**Work request**
Within the records, find every line that includes the word "Example" and copy it.

══ Exercise material ══

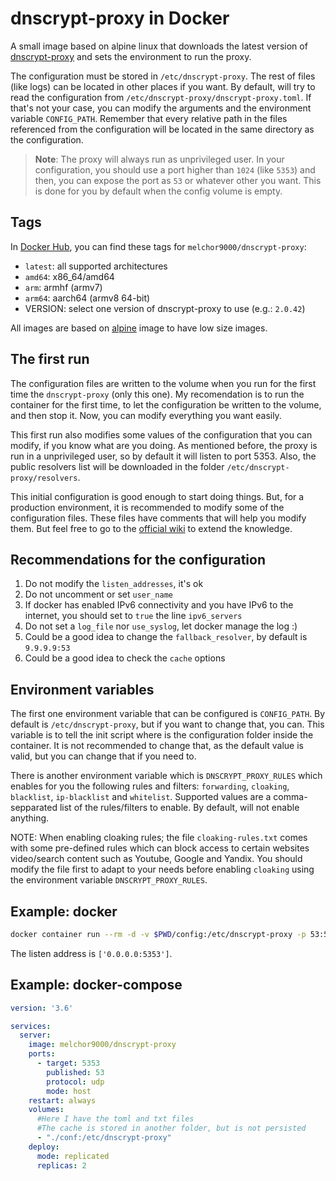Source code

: # dnscrypt-proxy in Docker

A small image based on alpine linux that downloads the latest version of [dnscrypt-proxy](https://github.com/jedisct1/dnscrypt-proxy) and sets the environment to run the proxy.

The configuration must be stored in `/etc/dnscrypt-proxy`. The rest of files (like logs) can be located in other places if you want. By default, will try to read the configuration from `/etc/dnscrypt-proxy/dnscrypt-proxy.toml`. If that's not your case, you can modify the arguments and the environment variable `CONFIG_PATH`. Remember that every relative path in the files referenced from the configuration will be located in the same directory as the configuration.

> **Note**: The proxy will always run as unprivileged user. In your configuration, you should use a port higher than `1024` (like `5353`) and then, you can expose the port as `53` or whatever other you want. This is done for you by default when the config volume is empty.

## Tags

In [Docker Hub](https://hub.docker.com/r/melchor9000/dnscrypt-proxy/), you can find these tags for `melchor9000/dnscrypt-proxy`:

 - `latest`: all supported architectures
 - `amd64`: x86_64/amd64
 - `arm`: armhf (armv7)
 - `arm64`: aarch64 (armv8 64-bit)
 - VERSION: select one version of dnscrypt-proxy to use (e.g.: `2.0.42`)

All images are based on [alpine](https://hub.docker.com/_/alpine/) image to have low size images.

## The first run

The configuration files are written to the volume when you run for the first time the `dnscrypt-proxy` (only this one). My recomendation is to run the container for the first time, to let the configuration be written to the volume, and then stop it. Now, you can modify everything you want easily.

This first run also modifies some values of the configuration that you can modify, if you know what are you doing. As mentioned before, the proxy is run in a unprivileged user, so by default it will listen to port 5353. Also, the public resolvers list will be downloaded in the folder `/etc/dnscrypt-proxy/resolvers`.

This initial configuration is good enough to start doing things. But, for a production environment, it is recommended to modify some of the configuration files. These files have comments that will help you modify them. But feel free to go to the [official wiki](https://github.com/jedisct1/dnscrypt-proxy/wiki/Configuration) to extend the knowledge.

## Recommendations for the configuration

 1. Do not modify the `listen_addresses`, it's ok
 2. Do not uncomment or set `user_name`
 3. If docker has enabled IPv6 connectivity and you have IPv6 to the internet, you should set to `true` the line `ipv6_servers`
 4. Do not set a `log_file` nor `use_syslog`, let docker manage the log :)
 5. Could be a good idea to change the `fallback_resolver`, by default is `9.9.9.9:53`
 6. Could be a good idea to check the `cache` options

## Environment variables

The first one environment variable that can be configured is `CONFIG_PATH`. By default is `/etc/dnscrypt-proxy`, but if you want to change that, you can. This variable is to tell the init script where is the configuration folder inside the container. It is not recommended to change that, as the default value is valid, but you can change that if you need to.

There is another environment variable which is `DNSCRYPT_PROXY_RULES` which enables for you the following rules and filters: `forwarding`, `cloaking`, `blacklist`, `ip-blacklist` and `whitelist`. Supported values are a comma-sepparated list of the rules/filters to enable. By default, will not enable anything.

NOTE: When enabling cloaking rules; the file `cloaking-rules.txt` comes with some pre-defined rules which can block access to certain websites video/search content such as Youtube, Google and Yandix. You should modify the file first to adapt to your needs before enabling `cloaking` using the environment variable `DNSCRYPT_PROXY_RULES`.

## Example: docker

```sh
docker container run --rm -d -v $PWD/config:/etc/dnscrypt-proxy -p 53:5353/udp melchor9000/dnscrypt-proxy
```

The listen address is `['0.0.0.0:5353']`.

## Example: docker-compose

```yaml
version: '3.6'

services:
  server:
    image: melchor9000/dnscrypt-proxy
    ports:
      - target: 5353
        published: 53
        protocol: udp
        mode: host
    restart: always
    volumes:
      #Here I have the toml and txt files
      #The cache is stored in another folder, but is not persisted
      - "./conf:/etc/dnscrypt-proxy"
    deploy:
      mode: replicated
      replicas: 2
```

═══

**The completed task**
## Example: docker
## Example: docker-compose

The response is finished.